If the problem with Gangster VIP 2 was staying too close to the formula established in the previous film, then Heartless perhaps attempts to overcorrect this flaw by doing something completely different. It’s really not clear how this film links in with the other two and the presence of most of the same actors playing entirely different characters is more than a little confusing to say the least, though it is a problem which occurs quite frequently with these kinds of films and is largely due to the way they were produced at studio level.

Once again the roots of restless gangsters lie post-war turmoil as the fellow ex-mobster Goro runs into is another childhood friend from the streets – Goro actually saved his life when he became dangerously ill by sneaking onto a US military base to “acquire” some penicillin (quite a canny move for a young boy, it has to be said). There’s less harking back to the theme of homes and hometowns than in the first two movies – yakuza wives take on a bigger role instead, becoming the symbol of a more normal life that is somewhat denied to both gangsters (ex or otherwise) and also burdening their husbands with the need to ensure their safety.

As in the first two films, Goro is referred to as being “different” from the regular yakuza. His potential love interest (again played by Chieko Matsubara but not as Yukiko from the other two movies) argues with her father who was also a yakuza but gave up the gangster life for love of her mother – he warns her off men of Goro’s ilk as they rarely do anything from the kindness of their hearts, but she remonstrates with him that Goro isn’t that kind of gangster.
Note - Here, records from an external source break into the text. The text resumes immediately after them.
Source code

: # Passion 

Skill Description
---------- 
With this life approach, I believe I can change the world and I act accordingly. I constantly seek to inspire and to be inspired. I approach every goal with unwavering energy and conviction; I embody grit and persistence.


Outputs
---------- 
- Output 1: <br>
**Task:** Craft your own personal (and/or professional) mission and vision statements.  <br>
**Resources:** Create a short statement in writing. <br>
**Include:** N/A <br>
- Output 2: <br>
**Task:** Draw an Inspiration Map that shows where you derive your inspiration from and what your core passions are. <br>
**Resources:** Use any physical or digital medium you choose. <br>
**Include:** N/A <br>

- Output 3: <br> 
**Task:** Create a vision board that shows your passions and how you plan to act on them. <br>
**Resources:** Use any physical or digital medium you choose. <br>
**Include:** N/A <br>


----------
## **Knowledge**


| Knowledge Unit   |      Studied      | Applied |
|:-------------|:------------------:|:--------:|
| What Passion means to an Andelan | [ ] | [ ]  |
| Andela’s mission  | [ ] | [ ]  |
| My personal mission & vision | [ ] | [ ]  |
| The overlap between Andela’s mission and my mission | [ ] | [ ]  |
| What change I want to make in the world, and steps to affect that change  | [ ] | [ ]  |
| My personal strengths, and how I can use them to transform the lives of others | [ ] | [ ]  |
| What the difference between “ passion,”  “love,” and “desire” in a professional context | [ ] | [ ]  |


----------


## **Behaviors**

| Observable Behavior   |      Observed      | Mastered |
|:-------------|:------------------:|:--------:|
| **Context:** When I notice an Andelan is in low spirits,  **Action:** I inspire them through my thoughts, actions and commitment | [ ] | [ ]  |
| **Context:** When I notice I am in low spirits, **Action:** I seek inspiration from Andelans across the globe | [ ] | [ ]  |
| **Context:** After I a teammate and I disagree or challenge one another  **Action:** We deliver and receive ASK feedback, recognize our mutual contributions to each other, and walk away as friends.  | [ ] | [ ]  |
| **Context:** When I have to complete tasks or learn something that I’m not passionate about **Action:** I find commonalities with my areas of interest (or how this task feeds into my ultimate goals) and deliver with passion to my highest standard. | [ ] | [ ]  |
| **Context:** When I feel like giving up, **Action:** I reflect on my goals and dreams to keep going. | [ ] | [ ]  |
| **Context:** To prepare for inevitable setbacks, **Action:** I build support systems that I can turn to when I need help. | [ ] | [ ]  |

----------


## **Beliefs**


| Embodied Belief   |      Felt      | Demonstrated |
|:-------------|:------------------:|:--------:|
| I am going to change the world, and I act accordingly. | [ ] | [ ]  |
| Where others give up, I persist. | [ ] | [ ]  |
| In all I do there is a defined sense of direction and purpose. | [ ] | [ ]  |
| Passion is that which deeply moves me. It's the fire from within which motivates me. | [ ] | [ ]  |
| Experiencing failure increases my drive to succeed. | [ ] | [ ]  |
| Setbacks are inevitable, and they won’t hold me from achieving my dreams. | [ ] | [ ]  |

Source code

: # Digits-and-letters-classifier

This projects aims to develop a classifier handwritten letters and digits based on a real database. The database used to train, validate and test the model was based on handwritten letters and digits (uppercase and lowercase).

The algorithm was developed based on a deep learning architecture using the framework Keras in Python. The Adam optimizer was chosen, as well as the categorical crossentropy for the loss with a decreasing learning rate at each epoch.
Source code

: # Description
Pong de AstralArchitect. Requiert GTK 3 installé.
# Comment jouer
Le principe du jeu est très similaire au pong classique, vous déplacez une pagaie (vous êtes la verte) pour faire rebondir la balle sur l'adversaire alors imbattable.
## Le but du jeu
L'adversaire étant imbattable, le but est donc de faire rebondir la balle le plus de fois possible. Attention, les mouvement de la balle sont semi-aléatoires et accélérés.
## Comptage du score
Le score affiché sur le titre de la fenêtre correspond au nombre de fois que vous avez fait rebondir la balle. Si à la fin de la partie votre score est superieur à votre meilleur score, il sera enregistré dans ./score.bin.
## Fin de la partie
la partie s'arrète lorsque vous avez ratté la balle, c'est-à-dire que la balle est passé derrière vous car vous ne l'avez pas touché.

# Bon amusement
This time he’s also carrying around a bracelet that belonged to an old flamed called “Natsuko” that we haven’t heard of before but gives his pleas not to take a man like him to heart a little more weight.

Heartless is the only film in the series to be directed by Mio Ezaki (the first being directed by Toshio Masuda and the others by Keiichi Ozawa) and has little of the visual style of the first two movies though the title sequence of Goro single handedly raiding the gambling den proves a stylish early highlight. In keeping with the other two films we still have a large scale fight sequence nearing the finale which is played against the song of a cabaret singer and there’s even a little strange slapstick as the final fight ends up in some kind of decorators’ warehouse with everyone sliding around and getting covered in paint. After taking care business Goro tries to exile himself again, staggering off in an uncertain direction whilst the song playing extols the lonely fate of a “wandering man” which is perhaps the only heart he carries – the ruined heart of a “heartless” man with no roots or anchor to tie him home, a wanderer with no clansmen and no hope of salvation.


Outlaw: Heartless is the third of six films included in Arrow films’ Outlaw: Gangster VIP The Complete Collection box set (which is region free on DVD and blu-ray and available from both US and UK).